Work instruction:
Word for word, restate every entry shown below.

Material for this exercise:
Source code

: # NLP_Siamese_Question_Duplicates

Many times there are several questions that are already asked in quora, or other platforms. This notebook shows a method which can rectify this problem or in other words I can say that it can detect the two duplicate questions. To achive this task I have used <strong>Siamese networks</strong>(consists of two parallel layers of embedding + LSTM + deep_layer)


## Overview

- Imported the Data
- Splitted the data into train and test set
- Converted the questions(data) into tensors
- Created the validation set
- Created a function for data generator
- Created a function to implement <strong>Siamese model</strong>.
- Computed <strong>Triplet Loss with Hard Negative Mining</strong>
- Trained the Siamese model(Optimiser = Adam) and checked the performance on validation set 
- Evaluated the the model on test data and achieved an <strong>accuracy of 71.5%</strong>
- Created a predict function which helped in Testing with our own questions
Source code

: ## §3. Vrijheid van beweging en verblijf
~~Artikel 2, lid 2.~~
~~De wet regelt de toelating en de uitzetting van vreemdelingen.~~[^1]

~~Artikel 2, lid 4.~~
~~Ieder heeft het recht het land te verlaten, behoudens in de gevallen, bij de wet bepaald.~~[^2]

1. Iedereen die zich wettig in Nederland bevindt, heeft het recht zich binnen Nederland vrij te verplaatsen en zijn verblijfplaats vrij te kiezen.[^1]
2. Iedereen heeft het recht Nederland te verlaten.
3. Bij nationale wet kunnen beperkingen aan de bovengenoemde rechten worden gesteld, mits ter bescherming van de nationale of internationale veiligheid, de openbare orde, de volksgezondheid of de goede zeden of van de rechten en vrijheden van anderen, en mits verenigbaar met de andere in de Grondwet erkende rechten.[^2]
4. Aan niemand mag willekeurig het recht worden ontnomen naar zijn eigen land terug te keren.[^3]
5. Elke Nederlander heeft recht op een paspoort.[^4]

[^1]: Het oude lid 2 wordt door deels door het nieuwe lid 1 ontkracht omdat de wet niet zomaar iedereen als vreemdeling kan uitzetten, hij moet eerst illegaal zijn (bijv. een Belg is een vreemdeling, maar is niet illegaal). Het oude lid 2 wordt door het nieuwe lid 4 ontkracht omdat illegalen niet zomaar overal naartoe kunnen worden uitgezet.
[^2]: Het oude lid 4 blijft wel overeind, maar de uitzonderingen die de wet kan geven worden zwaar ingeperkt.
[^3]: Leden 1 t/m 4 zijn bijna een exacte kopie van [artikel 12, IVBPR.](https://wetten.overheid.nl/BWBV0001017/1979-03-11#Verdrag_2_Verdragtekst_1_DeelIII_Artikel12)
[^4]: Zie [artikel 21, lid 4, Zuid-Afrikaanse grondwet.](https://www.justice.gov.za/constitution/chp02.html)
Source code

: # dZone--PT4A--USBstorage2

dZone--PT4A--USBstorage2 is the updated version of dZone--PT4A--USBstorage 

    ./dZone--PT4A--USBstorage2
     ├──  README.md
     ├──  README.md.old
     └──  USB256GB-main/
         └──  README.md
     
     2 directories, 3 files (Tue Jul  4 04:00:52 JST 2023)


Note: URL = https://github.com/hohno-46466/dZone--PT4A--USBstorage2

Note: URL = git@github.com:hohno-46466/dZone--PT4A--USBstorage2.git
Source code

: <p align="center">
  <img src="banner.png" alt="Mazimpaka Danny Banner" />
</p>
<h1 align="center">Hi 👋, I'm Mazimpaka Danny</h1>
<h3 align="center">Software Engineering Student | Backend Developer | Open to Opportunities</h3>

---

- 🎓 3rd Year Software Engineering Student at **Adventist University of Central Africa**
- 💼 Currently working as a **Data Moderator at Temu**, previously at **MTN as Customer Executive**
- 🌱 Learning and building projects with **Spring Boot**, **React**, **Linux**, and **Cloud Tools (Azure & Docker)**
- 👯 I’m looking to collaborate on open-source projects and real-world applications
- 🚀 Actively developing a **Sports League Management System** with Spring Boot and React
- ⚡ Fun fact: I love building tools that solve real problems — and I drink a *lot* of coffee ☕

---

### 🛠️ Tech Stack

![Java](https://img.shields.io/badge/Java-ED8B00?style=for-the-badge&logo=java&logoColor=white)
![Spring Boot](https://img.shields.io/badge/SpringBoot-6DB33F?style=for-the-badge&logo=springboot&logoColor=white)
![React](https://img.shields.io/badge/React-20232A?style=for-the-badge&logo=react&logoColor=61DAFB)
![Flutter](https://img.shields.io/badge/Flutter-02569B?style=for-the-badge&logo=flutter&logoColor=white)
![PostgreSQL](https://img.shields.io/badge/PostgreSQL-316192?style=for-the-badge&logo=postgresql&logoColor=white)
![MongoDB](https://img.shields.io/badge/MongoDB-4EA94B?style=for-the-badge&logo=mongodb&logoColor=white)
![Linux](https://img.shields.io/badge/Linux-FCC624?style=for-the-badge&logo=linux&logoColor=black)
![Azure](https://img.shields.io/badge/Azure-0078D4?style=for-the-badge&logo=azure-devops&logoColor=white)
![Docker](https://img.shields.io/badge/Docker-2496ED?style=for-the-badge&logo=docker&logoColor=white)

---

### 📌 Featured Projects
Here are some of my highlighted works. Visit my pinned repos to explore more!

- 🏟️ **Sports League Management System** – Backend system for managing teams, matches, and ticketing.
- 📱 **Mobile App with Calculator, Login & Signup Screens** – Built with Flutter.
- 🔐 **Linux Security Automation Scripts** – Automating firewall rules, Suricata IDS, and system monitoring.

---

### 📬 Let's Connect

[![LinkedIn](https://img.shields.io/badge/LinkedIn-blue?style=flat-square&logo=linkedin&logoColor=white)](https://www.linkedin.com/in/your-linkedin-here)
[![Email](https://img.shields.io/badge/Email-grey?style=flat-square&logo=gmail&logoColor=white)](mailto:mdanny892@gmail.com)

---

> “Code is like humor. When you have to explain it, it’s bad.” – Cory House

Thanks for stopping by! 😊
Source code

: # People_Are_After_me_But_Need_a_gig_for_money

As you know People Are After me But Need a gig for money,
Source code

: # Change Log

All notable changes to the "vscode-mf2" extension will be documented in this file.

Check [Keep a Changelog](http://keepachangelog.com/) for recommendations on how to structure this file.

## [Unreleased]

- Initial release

Written response:
Source code

: # NLP_Siamese_Question_Duplicates

Many times there are several questions that are already asked in quora, or other platforms. This notebook shows a method which can rectify this problem or in other words I can say that it can detect the two duplicate questions. To achive this task I have used <strong>Siamese networks</strong>(consists of two parallel layers of embedding + LSTM + deep_layer)


## Overview

- Imported the Data
- Splitted the data into train and test set
- Converted the questions(data) into tensors
- Created the validation set
- Created a function for data generator
- Created a function to implement <strong>Siamese model</strong>.
- Computed <strong>Triplet Loss with Hard Negative Mining</strong>
- Trained the Siamese model(Optimiser = Adam) and checked the performance on validation set 
- Evaluated the the model on test data and achieved an <strong>accuracy of 71.5%</strong>
- Created a predict function which helped in Testing with our own questions
Source code

: ## §3. Vrijheid van beweging en verblijf
~~Artikel 2, lid 2.~~
~~De wet regelt de toelating en de uitzetting van vreemdelingen.~~[^1]

~~Artikel 2, lid 4.~~
~~Ieder heeft het recht het land te verlaten, behoudens in de gevallen, bij de wet bepaald.~~[^2]

1. Iedereen die zich wettig in Nederland bevindt, heeft het recht zich binnen Nederland vrij te verplaatsen en zijn verblijfplaats vrij te kiezen.[^1]
2. Iedereen heeft het recht Nederland te verlaten.
3. Bij nationale wet kunnen beperkingen aan de bovengenoemde rechten worden gesteld, mits ter bescherming van de nationale of internationale veiligheid, de openbare orde, de volksgezondheid of de goede zeden of van de rechten en vrijheden van anderen, en mits verenigbaar met de andere in de Grondwet erkende rechten.[^2]
4. Aan niemand mag willekeurig het recht worden ontnomen naar zijn eigen land terug te keren.[^3]
5. Elke Nederlander heeft recht op een paspoort.[^4]

[^1]: Het oude lid 2 wordt door deels door het nieuwe lid 1 ontkracht omdat de wet niet zomaar iedereen als vreemdeling kan uitzetten, hij moet eerst illegaal zijn (bijv. een Belg is een vreemdeling, maar is niet illegaal). Het oude lid 2 wordt door het nieuwe lid 4 ontkracht omdat illegalen niet zomaar overal naartoe kunnen worden uitgezet.
[^2]: Het oude lid 4 blijft wel overeind, maar de uitzonderingen die de wet kan geven worden zwaar ingeperkt.
[^3]: Leden 1 t/m 4 zijn bijna een exacte kopie van [artikel 12, IVBPR.](https://wetten.overheid.nl/BWBV0001017/1979-03-11#Verdrag_2_Verdragtekst_1_DeelIII_Artikel12)
[^4]: Zie [artikel 21, lid 4, Zuid-Afrikaanse grondwet.](https://www.justice.gov.za/constitution/chp02.html)
Source code

: # dZone--PT4A--USBstorage2

dZone--PT4A--USBstorage2 is the updated version of dZone--PT4A--USBstorage 

    ./dZone--PT4A--USBstorage2
     ├──  README.md
     ├──  README.md.old
     └──  USB256GB-main/
         └──  README.md
     
     2 directories, 3 files (Tue Jul  4 04:00:52 JST 2023)


Note: URL = https://github.com/hohno-46466/dZone--PT4A--USBstorage2

Note: URL = git@github.com:hohno-46466/dZone--PT4A--USBstorage2.git
Source code

: <p align="center">
  <img src="banner.png" alt="Mazimpaka Danny Banner" />
</p>
<h1 align="center">Hi 👋, I'm Mazimpaka Danny</h1>
<h3 align="center">Software Engineering Student | Backend Developer | Open to Opportunities</h3>

---

- 🎓 3rd Year Software Engineering Student at **Adventist University of Central Africa**
- 💼 Currently working as a **Data Moderator at Temu**, previously at **MTN as Customer Executive**
- 🌱 Learning and building projects with **Spring Boot**, **React**, **Linux**, and **Cloud Tools (Azure & Docker)**
- 👯 I’m looking to collaborate on open-source projects and real-world applications
- 🚀 Actively developing a **Sports League Management System** with Spring Boot and React
- ⚡ Fun fact: I love building tools that solve real problems — and I drink a *lot* of coffee ☕

---

### 🛠️ Tech Stack

![Java](https://img.shields.io/badge/Java-ED8B00?style=for-the-badge&logo=java&logoColor=white)
![Spring Boot](https://img.shields.io/badge/SpringBoot-6DB33F?style=for-the-badge&logo=springboot&logoColor=white)
![React](https://img.shields.io/badge/React-20232A?style=for-the-badge&logo=react&logoColor=61DAFB)
![Flutter](https://img.shields.io/badge/Flutter-02569B?style=for-the-badge&logo=flutter&logoColor=white)
![PostgreSQL](https://img.shields.io/badge/PostgreSQL-316192?style=for-the-badge&logo=postgresql&logoColor=white)
![MongoDB](https://img.shields.io/badge/MongoDB-4EA94B?style=for-the-badge&logo=mongodb&logoColor=white)
![Linux](https://img.shields.io/badge/Linux-FCC624?style=for-the-badge&logo=linux&logoColor=black)
![Azure](https://img.shields.io/badge/Azure-0078D4?style=for-the-badge&logo=azure-devops&logoColor=white)
![Docker](https://img.shields.io/badge/Docker-2496ED?style=for-the-badge&logo=docker&logoColor=white)

---

### 📌 Featured Projects
Here are some of my highlighted works. Visit my pinned repos to explore more!

- 🏟️ **Sports League Management System** – Backend system for managing teams, matches, and ticketing.
- 📱 **Mobile App with Calculator, Login & Signup Screens** – Built with Flutter.
- 🔐 **Linux Security Automation Scripts** – Automating firewall rules, Suricata IDS, and system monitoring.

---

### 📬 Let's Connect

[![LinkedIn](https://img.shields.io/badge/LinkedIn-blue?style=flat-square&logo=linkedin&logoColor=white)](https://www.linkedin.com/in/your-linkedin-here)
[![Email](https://img.shields.io/badge/Email-grey?style=flat-square&logo=gmail&logoColor=white)](mailto:mdanny892@gmail.com)

---

> “Code is like humor. When you have to explain it, it’s bad.” – Cory House

Thanks for stopping by! 😊
Source code

: # People_Are_After_me_But_Need_a_gig_for_money

As you know People Are After me But Need a gig for money,
Source code

: # Change Log

All notable changes to the "vscode-mf2" extension will be documented in this file.

Check [Keep a Changelog](http://keepachangelog.com/) for recommendations on how to structure this file.

## [Unreleased]

- Initial release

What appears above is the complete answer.